Source data section start
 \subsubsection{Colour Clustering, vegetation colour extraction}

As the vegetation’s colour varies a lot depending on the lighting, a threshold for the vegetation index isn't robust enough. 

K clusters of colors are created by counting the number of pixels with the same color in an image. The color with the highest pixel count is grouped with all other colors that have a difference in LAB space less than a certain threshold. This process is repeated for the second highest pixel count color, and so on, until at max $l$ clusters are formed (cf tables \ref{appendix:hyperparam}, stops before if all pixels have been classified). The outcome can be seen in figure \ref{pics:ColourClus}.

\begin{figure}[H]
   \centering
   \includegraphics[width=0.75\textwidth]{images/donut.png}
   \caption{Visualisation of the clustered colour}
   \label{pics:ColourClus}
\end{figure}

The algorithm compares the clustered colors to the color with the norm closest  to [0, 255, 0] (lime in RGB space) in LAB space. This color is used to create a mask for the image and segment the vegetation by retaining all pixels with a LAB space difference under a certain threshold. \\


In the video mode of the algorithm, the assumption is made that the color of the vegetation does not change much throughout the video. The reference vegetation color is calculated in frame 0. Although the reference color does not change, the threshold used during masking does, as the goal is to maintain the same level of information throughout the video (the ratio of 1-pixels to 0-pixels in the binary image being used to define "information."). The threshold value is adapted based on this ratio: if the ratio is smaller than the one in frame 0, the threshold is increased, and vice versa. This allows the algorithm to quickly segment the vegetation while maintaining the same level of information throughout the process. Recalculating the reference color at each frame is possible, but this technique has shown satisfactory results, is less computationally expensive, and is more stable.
Source data section end
Source data section start
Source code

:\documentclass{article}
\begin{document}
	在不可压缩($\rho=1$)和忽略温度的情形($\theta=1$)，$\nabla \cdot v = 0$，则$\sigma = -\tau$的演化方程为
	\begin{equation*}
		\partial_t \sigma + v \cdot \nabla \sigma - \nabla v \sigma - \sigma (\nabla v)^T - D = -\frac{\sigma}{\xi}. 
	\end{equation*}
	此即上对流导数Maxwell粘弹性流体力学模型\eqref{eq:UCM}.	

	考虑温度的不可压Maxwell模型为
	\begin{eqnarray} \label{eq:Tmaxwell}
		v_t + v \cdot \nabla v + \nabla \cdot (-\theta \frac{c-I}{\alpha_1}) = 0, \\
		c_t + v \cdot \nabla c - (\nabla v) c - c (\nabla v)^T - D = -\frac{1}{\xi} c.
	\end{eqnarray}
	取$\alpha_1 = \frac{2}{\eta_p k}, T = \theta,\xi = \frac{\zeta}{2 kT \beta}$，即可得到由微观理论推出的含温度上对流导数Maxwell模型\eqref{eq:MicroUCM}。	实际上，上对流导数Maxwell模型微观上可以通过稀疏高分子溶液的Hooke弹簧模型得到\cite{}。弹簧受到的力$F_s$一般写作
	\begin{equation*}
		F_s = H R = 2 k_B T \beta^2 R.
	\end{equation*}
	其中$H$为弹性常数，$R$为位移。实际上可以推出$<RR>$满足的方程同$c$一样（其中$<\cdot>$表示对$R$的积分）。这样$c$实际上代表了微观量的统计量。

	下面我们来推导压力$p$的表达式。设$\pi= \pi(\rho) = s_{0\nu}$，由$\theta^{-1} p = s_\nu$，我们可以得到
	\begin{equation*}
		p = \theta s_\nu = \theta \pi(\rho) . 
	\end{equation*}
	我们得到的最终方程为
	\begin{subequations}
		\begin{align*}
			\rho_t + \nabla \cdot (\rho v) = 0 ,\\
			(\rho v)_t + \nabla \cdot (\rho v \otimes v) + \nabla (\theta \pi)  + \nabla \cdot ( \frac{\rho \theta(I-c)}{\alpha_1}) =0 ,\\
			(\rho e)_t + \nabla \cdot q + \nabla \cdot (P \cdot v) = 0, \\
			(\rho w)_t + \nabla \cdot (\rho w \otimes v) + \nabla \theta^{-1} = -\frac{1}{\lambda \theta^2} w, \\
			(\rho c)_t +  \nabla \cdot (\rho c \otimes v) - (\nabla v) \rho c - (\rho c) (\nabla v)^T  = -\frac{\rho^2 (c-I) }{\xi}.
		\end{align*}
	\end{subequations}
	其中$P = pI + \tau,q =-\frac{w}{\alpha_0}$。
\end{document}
Source data section end
Source data section start
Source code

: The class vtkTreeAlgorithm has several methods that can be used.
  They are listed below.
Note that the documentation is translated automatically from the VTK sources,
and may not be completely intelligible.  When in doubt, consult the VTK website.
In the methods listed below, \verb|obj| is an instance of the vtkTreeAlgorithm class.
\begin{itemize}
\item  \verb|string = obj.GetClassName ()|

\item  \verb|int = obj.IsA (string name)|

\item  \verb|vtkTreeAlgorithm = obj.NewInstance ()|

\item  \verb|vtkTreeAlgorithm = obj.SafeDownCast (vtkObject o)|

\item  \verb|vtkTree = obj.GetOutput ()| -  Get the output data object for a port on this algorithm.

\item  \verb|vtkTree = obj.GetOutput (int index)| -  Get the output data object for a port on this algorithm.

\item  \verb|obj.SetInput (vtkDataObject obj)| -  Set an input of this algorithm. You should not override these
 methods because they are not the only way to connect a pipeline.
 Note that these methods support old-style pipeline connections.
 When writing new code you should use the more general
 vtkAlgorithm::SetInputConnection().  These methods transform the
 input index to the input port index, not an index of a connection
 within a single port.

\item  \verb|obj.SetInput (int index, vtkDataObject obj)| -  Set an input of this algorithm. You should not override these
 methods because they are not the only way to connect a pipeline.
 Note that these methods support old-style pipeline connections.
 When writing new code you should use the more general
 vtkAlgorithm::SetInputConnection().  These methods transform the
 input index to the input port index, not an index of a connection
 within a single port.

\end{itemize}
Source data section end
Task to carry out: From the data above, return every line from the line that has "p = s_\nu$，我们可以得到" up to and including the line that has "(\rho e)_t +", exactly.

Answer section:
	下面我们来推导压力$p$的表达式。设$\pi= \pi(\rho) = s_{0\nu}$，由$\theta^{-1} p = s_\nu$，我们可以得到
	\begin{equation*}
		p = \theta s_\nu = \theta \pi(\rho) . 
	\end{equation*}
	我们得到的最终方程为
	\begin{subequations}
		\begin{align*}
			\rho_t + \nabla \cdot (\rho v) = 0 ,\\
			(\rho v)_t + \nabla \cdot (\rho v \otimes v) + \nabla (\theta \pi)  + \nabla \cdot ( \frac{\rho \theta(I-c)}{\alpha_1}) =0 ,\\
			(\rho e)_t + \nabla \cdot q + \nabla \cdot (P \cdot v) = 0, \\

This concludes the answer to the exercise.